I rapped on the doorjamb.
"Forget something, Del?" Her voice was small and cold. "You want my checkbook, too, you fucking bastard?"
I cleared my throat. "Wrong bastard."
She whirled to face me.
Her mouth was wide and pretty, her nose slightly crooked, her eyes so large and brown the color seemed to tint her corneas like a cinnamon overdose. It was the kind of face that strikes you as beautiful because of a successful combination of flaws.
"Who—" She stopped herself, shook her head vehemently. "No. I don't care who you are. What the hell are you doing in my home?"
I wasn't technically inside, but I remedied that by stepping over the threshold. "Sorry to disturb you, Mrs. Brandon." I plucked an Erainya Manos Agency card from my front pocket, held it up. It was one of the granite-gray executive cards. Somber. Professional. I tried to make my expression match the card. "I came by to ask you some questions. Your brother-in-law Del ran over me on his way out, then I heard the window break. I got concerned."
She made a little feral noise. "Another goddamn cop. You people think you've been here so often you can just walk in my front door now?"
She picked up the nearest potential projectile — a lead-framed photo. "Vete ya! No more questions. No more cops."
The granite-gray executive approach didn't seem to be winning me many points. I tried for a smile.
"There's no need to break things," I assured her. "Actually I'm not—"
The photo banged into the wall two feet to my left. Glass cracked when it hit the floor. Little pieces spiraled into the air.
Mrs.

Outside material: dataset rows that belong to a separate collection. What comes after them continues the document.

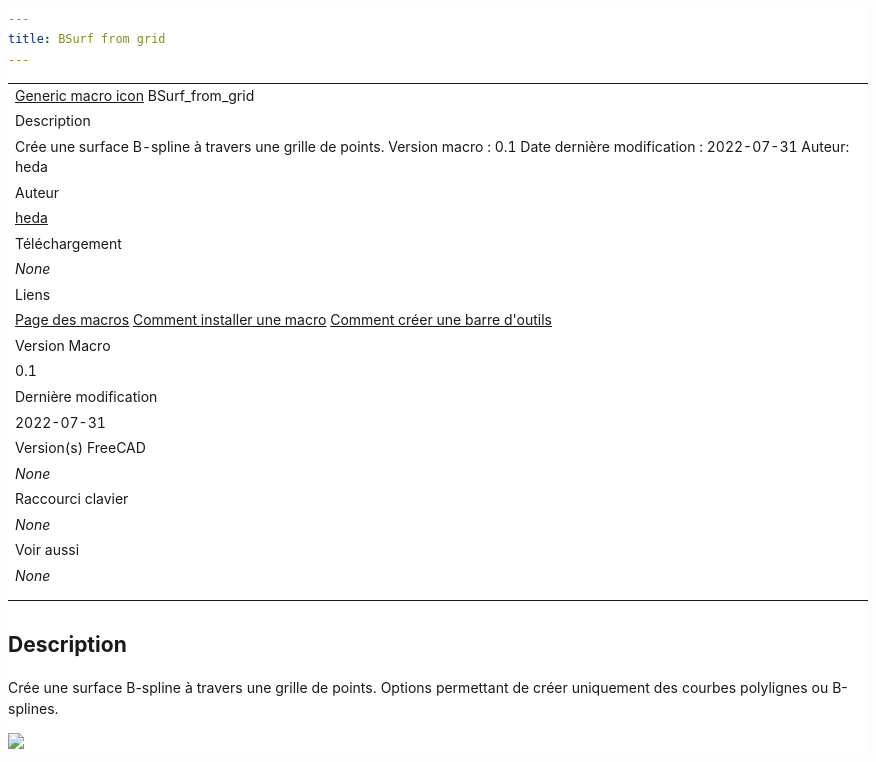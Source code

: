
 ```yaml
---
title: BSurf from grid
---
```


|                                                                                                                                                                                                                                  |
| -------------------------------------------------------------------------------------------------------------------------------------------------------------------------------------------------------------------------------- |
| [Generic macro icon](/File:Text-x-python.png "Generic macro icon") BSurf_from_grid                                                                                                                                               |
| Description                                                                                                                                                                                                                      |
| Crée une surface B-spline à travers une grille de points. Version macro : 0.1 Date dernière modification : 2022-07-31 Auteur: heda                                                                                               |
| Auteur                                                                                                                                                                                                                           |
| [heda](/index.php?title=User:Heda&action=edit&redlink=1 "User:Heda (page does not exist)")                                                                                                                                       |
| Téléchargement                                                                                                                                                                                                                   |
| _None_                                                                                                                                                                                                                           |
| Liens                                                                                                                                                                                                                            |
| [Page des macros](/Macros_recipes/fr "Macros recipes/fr") [Comment installer une macro](/How_to_install_macros/fr "How to install macros/fr") [Comment créer une barre d'outils](/Customize_Toolbars/fr "Customize Toolbars/fr") |
| Version Macro                                                                                                                                                                                                                    |
| 0.1                                                                                                                                                                                                                              |
| Dernière modification                                                                                                                                                                                                            |
| 2022-07-31                                                                                                                                                                                                                       |
| Version(s) FreeCAD                                                                                                                                                                                                               |
| _None_                                                                                                                                                                                                                           |
| Raccourci clavier                                                                                                                                                                                                                |
| _None_                                                                                                                                                                                                                           |
| Voir aussi                                                                                                                                                                                                                       |
| _None_                                                                                                                                                                                                                           |
|                                                                                                                                                                                                                                  |
|                                                                                                                                                                                                                                  |

## Description

Crée une surface B-spline à travers une grille de points. Options permettant de créer uniquement des courbes polylignes ou B-splines.

![](/images/Macro_BSurf_from_grid_example.png)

Brandon picked up another piece of ammunition. She motioned toward the front door with the new frame.
"You don't want to throw that," I told her.

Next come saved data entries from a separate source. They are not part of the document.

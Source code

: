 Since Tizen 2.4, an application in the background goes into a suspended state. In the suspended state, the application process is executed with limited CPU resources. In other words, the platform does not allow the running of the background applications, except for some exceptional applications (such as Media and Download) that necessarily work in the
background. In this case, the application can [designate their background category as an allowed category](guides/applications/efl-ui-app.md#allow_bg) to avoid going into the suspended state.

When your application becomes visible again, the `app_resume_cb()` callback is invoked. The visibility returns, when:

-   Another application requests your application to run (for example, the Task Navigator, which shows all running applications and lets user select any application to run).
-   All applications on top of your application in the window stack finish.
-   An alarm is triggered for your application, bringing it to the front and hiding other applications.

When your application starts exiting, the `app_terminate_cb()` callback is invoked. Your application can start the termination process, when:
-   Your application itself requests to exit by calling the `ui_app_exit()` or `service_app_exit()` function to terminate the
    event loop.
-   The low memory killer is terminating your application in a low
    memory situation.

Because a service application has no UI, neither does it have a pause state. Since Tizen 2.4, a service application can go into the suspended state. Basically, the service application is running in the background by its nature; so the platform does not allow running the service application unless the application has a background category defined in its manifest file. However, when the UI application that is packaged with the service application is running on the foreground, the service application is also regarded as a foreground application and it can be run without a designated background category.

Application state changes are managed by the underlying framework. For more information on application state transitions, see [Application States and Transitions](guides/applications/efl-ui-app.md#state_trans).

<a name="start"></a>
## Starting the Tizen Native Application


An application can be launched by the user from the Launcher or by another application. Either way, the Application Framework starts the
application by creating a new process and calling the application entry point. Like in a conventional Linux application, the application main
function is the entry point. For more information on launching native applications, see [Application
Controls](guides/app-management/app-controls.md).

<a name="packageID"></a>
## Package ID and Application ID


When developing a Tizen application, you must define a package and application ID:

In fact, she did. I had to lurch forward and catch her wrist before she could. She tried to hit me with her free hand. I intercepted that too.

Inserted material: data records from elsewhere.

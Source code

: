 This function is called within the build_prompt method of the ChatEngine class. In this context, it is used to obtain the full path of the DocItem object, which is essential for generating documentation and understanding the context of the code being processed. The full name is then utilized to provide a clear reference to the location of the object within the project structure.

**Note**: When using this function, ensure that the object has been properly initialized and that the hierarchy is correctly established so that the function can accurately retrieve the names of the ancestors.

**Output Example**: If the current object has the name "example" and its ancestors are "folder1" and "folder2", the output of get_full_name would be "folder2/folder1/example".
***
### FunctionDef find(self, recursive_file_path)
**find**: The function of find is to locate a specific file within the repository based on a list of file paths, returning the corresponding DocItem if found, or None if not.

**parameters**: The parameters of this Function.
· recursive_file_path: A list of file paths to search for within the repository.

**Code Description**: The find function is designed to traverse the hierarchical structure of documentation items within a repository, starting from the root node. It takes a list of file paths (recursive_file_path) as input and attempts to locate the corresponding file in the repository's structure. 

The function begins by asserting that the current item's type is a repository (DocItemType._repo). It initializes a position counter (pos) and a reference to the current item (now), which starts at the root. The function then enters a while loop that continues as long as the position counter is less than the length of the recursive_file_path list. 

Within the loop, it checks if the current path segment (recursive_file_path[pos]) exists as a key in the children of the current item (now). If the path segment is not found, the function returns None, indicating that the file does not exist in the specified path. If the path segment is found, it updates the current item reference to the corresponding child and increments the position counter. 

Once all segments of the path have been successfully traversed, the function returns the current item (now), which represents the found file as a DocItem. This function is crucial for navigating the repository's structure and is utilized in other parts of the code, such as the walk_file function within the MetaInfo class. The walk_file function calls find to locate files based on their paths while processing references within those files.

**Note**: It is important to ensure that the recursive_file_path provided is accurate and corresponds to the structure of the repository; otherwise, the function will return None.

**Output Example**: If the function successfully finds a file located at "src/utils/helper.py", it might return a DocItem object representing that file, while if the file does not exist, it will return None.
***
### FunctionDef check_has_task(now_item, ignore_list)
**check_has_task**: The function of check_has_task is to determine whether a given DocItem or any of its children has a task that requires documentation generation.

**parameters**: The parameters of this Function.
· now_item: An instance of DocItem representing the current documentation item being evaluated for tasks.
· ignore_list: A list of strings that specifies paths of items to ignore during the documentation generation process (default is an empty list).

We stood in that dance position for a few heartbeats, Ines Brandon glaring up at me.
Her breath smelled faintly of red wine. Close up, the little crook in her nose looked like an old break, probably some childhood accident. She had the faintest white scar across the bridge, about where reading glasses would sit. Whatever she'd run into so long ago, she looked like she'd never quite gotten over the indignation.
"You can goddamn well let me go," she growled.
I released her wrist, took away the photograph she'd been about to throw. Mrs. Brandon stepped back and sank to the edge of the sofa.
Her eyes became hot and vacant, like jettisoned rocket rings.
"Well?" She gestured around listlessly. "Ask your questions. Search the house. What do I care? It's not mine anymore."
I looked at the photo — a wedding picture of her and Aaron, taken in front of a grimy adobe chapel with freestanding pink silk flower arrangements on either side. The setting, and the look of desperate, guilty excitement in the young couple's eyes, screamed bordertown wedding. I set the photo back on the table.
"RideWorks holds the lease on your house," I said. "Del's kicking you out?"
"That's my brother-in-law."
"Quite a human being. How's your son holding up?"
She pressed at the corners of her eyes. "Leave Michael out of this."
"He's here?"
"He's with Paloma. Our — my maid. I couldn't have Michael here with Del coming over. My brother-in-law and I — we aren't exactly cordial."
"Nice guy like Gorilla-Head? Hard to imagine."
She studied my face more closely.
"You were on the news today," she decided. "When they showed that man's arrest. You're with the sheriffs department?"